Durante los cincuenta minutos que Navío permaneció allí sentada, pudo constatar varios hechos:
– Uno: que quedarse mirando embobada la cinta de equipajes de un aeropuerto no es delito, pero puede suscitar la suspicacia de la policía.
– Dos: que no es nada agradable el hecho de que te confundan con ninguna de estas cosas: a) una terrorista; b) una enajenada; c) una mujer abandonada por su novio, prometido, marido o ejemplar del género masculino que sea.
– Tres: que lo que de verdad, real y verdaderamente siempre había deseado desde el fondo de su corazón había sido pasarse la vida entre libros.
Esto último, apareció en su mente como una revelación, mientras la policía del aeropuerto le devolvía su dni, y la instaba de forma poco amable a largarse. Su verdadero propósito en esta vida era ser librera, y si no lo había reconocido antes era porque, por muy de protagonista de novela decimonónica que resultara, no le apetecía quedarse completamente huérfana, y era de esperar que a Fermín Fernández le diera una apoplejía cuando su hija se lo dijera. Por tanto, en el taxi de camino a su casa, Navío preparó mentalmente su discurso.

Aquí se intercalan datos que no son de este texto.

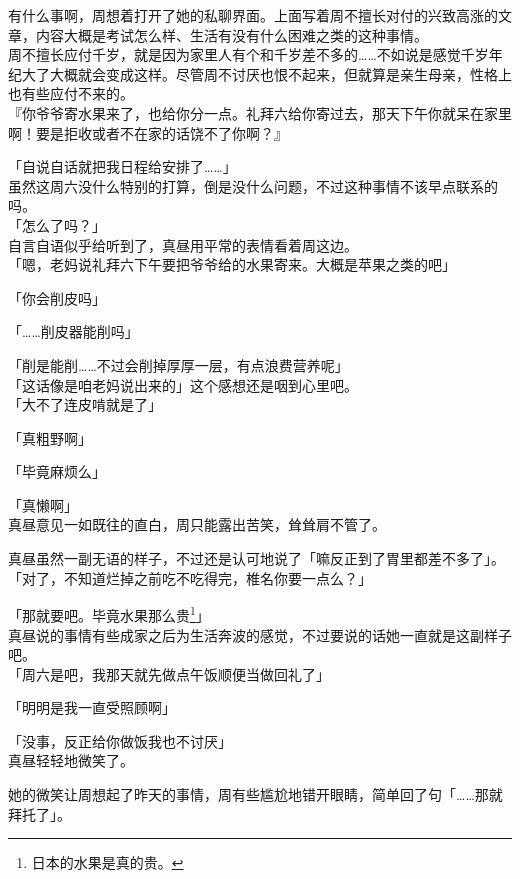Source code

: 有什么事啊，周想着打开了她的私聊界面。上面写着周不擅长对付的兴致高涨的文章，内容大概是考试怎么样、生活有没有什么困难之类的这种事情。\\

周不擅长应付千岁，就是因为家里人有个和千岁差不多的……不如说是感觉千岁年纪大了大概就会变成这样。尽管周不讨厌也恨不起来，但就算是亲生母亲，性格上也有些应付不来的。\\

『你爷爷寄水果来了，也给你分一点。礼拜六给你寄过去，那天下午你就呆在家里啊！要是拒收或者不在家的话饶不了你啊？』

「自说自话就把我日程给安排了……」\\

虽然这周六没什么特别的打算，倒是没什么问题，不过这种事情不该早点联系的吗。\\

「怎么了吗？」\\

自言自语似乎给听到了，真昼用平常的表情看着周这边。\\

「嗯，老妈说礼拜六下午要把爷爷给的水果寄来。大概是苹果之类的吧」

「你会削皮吗」

「……削皮器能削吗」

「削是能削……不过会削掉厚厚一层，有点浪费营养呢」\\

「这话像是咱老妈说出来的」这个感想还是咽到心里吧。\\

「大不了连皮啃就是了」

「真粗野啊」

「毕竟麻烦么」

「真懒啊」\\

真昼意见一如既往的直白，周只能露出苦笑，耸耸肩不管了。

真昼虽然一副无语的样子，不过还是认可地说了「嘛反正到了胃里都差不多了」。\\

「对了，不知道烂掉之前吃不吃得完，椎名你要一点么？」

「那就要吧。毕竟水果那么贵\footnote{日本的水果是真的贵。}」\\

真昼说的事情有些成家之后为生活奔波的感觉，不过要说的话她一直就是这副样子吧。\\

「周六是吧，我那天就先做点午饭顺便当做回礼了」

「明明是我一直受照顾啊」

「没事，反正给你做饭我也不讨厌」\\

真昼轻轻地微笑了。

她的微笑让周想起了昨天的事情，周有些尴尬地错开眼睛，简单回了句「……那就拜托了」。
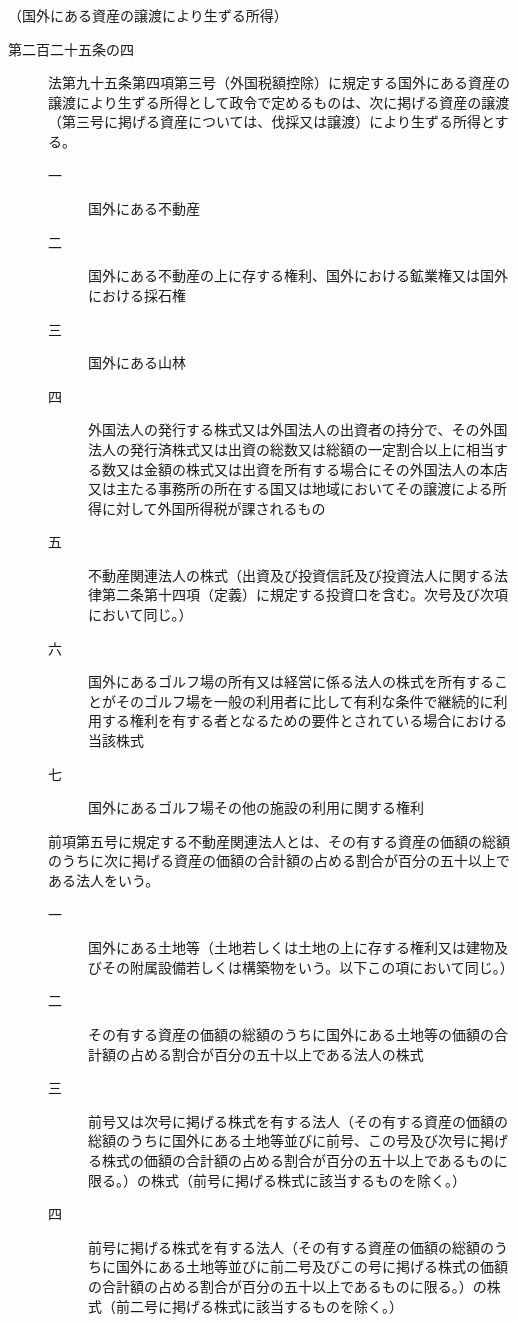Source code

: \documentclass[twocolumn,a4j,10pt]{ltjtarticle}
\begin{document}
\noindent\hspace{10pt}（国外にある資産の譲渡により生ずる所得）
\begin{description}
\item[第二百二十五条の四]法第九十五条第四項第三号（外国税額控除）に規定する国外にある資産の譲渡により生ずる所得として政令で定めるものは、次に掲げる資産の譲渡（第三号に掲げる資産については、伐採又は譲渡）により生ずる所得とする。
\begin{description}
\item[一]国外にある不動産
\item[二]国外にある不動産の上に存する権利、国外における鉱業権又は国外における採石権
\item[三]国外にある山林
\item[四]外国法人の発行する株式又は外国法人の出資者の持分で、その外国法人の発行済株式又は出資の総数又は総額の一定割合以上に相当する数又は金額の株式又は出資を所有する場合にその外国法人の本店又は主たる事務所の所在する国又は地域においてその譲渡による所得に対して外国所得税が課されるもの
\item[五]不動産関連法人の株式（出資及び投資信託及び投資法人に関する法律第二条第十四項（定義）に規定する投資口を含む。次号及び次項において同じ。）
\item[六]国外にあるゴルフ場の所有又は経営に係る法人の株式を所有することがそのゴルフ場を一般の利用者に比して有利な条件で継続的に利用する権利を有する者となるための要件とされている場合における当該株式
\item[七]国外にあるゴルフ場その他の施設の利用に関する権利
\end{description}
\item[]前項第五号に規定する不動産関連法人とは、その有する資産の価額の総額のうちに次に掲げる資産の価額の合計額の占める割合が百分の五十以上である法人をいう。
\begin{description}
\item[一]国外にある土地等（土地若しくは土地の上に存する権利又は建物及びその附属設備若しくは構築物をいう。以下この項において同じ。）
\item[二]その有する資産の価額の総額のうちに国外にある土地等の価額の合計額の占める割合が百分の五十以上である法人の株式
\item[三]前号又は次号に掲げる株式を有する法人（その有する資産の価額の総額のうちに国外にある土地等並びに前号、この号及び次号に掲げる株式の価額の合計額の占める割合が百分の五十以上であるものに限る。）の株式（前号に掲げる株式に該当するものを除く。）
\item[四]前号に掲げる株式を有する法人（その有する資産の価額の総額のうちに国外にある土地等並びに前二号及びこの号に掲げる株式の価額の合計額の占める割合が百分の五十以上であるものに限る。）の株式（前二号に掲げる株式に該当するものを除く。）
\end{description}
\end{description}
\end{document}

Tendría que ser muy inteligente para conseguir que su padre la escuchara, y evitar al mismo tiempo cualquier posible amago de infarto. Pero, acordándose de las palabras de Manuel, sintió con total seguridad que lo conseguiría.
– ¡Como que me llamo Navío Fernández Smith! – exclamó en voz alta y con el puño en alto.
El taxista, mirándola con ojos como platos por el espejo retrovisor, le preguntó si estaba ensayando para alguna obra, o si acaso se estaba medicando, y Navío decidió que sería mejor acabar de ultimar los detalles de su plan en un discreto silencio.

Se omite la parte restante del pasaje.